STUDY MATERIAL: Begin

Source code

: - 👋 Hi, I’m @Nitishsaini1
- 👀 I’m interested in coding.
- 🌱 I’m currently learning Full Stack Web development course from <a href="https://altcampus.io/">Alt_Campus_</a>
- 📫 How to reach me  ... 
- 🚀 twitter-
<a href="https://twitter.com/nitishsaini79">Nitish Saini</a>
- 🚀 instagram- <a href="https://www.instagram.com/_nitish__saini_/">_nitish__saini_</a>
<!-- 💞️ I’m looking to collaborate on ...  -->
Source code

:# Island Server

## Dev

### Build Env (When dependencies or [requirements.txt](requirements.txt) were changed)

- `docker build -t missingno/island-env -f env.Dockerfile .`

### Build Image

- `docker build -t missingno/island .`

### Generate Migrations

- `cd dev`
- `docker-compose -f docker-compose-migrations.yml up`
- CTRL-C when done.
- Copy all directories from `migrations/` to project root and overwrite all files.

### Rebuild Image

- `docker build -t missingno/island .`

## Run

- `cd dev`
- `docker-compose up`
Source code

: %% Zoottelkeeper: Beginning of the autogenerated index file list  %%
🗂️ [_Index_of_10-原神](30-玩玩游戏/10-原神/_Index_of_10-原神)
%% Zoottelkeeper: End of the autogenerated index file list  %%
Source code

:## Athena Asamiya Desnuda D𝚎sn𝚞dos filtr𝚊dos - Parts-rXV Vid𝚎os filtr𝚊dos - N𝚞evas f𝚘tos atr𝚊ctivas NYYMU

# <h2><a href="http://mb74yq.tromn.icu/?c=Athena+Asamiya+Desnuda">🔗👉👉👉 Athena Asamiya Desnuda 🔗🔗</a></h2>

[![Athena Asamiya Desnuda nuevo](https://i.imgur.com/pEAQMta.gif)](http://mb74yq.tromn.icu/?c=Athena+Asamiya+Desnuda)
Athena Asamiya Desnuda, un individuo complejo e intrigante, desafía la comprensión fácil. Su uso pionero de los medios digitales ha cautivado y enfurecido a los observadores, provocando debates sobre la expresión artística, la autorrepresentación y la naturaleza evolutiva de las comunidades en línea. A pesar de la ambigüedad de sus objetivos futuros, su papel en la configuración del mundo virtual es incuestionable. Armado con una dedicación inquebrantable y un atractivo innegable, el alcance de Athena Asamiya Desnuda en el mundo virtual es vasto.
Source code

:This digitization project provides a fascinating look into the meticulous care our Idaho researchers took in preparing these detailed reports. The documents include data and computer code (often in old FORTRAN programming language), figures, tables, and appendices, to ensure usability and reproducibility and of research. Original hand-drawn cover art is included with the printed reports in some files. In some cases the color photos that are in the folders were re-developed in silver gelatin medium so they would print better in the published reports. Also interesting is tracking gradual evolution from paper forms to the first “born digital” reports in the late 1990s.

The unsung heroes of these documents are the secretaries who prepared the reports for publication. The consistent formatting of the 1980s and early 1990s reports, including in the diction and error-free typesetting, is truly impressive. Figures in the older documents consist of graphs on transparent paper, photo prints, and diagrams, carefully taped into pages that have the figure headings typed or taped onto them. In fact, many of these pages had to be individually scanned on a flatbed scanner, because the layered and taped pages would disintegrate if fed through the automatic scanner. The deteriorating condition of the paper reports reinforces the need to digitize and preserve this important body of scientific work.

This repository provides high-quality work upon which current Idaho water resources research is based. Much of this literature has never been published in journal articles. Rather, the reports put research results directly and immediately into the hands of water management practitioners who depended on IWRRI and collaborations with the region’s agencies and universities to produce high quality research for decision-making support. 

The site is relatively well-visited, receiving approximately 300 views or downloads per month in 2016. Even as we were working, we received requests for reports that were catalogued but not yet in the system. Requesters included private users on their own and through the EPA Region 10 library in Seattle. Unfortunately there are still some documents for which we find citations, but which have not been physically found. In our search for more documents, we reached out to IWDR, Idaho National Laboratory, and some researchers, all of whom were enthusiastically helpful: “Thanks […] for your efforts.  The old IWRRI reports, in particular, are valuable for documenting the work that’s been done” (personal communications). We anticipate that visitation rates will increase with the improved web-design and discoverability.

STUDY MATERIAL: End

» **EXERCISE PROMPT**
Checking the data above line by line, please work out how many lines include "twitter", and reply with the number only.

» **SOLUTION FOR THIS TASK**
2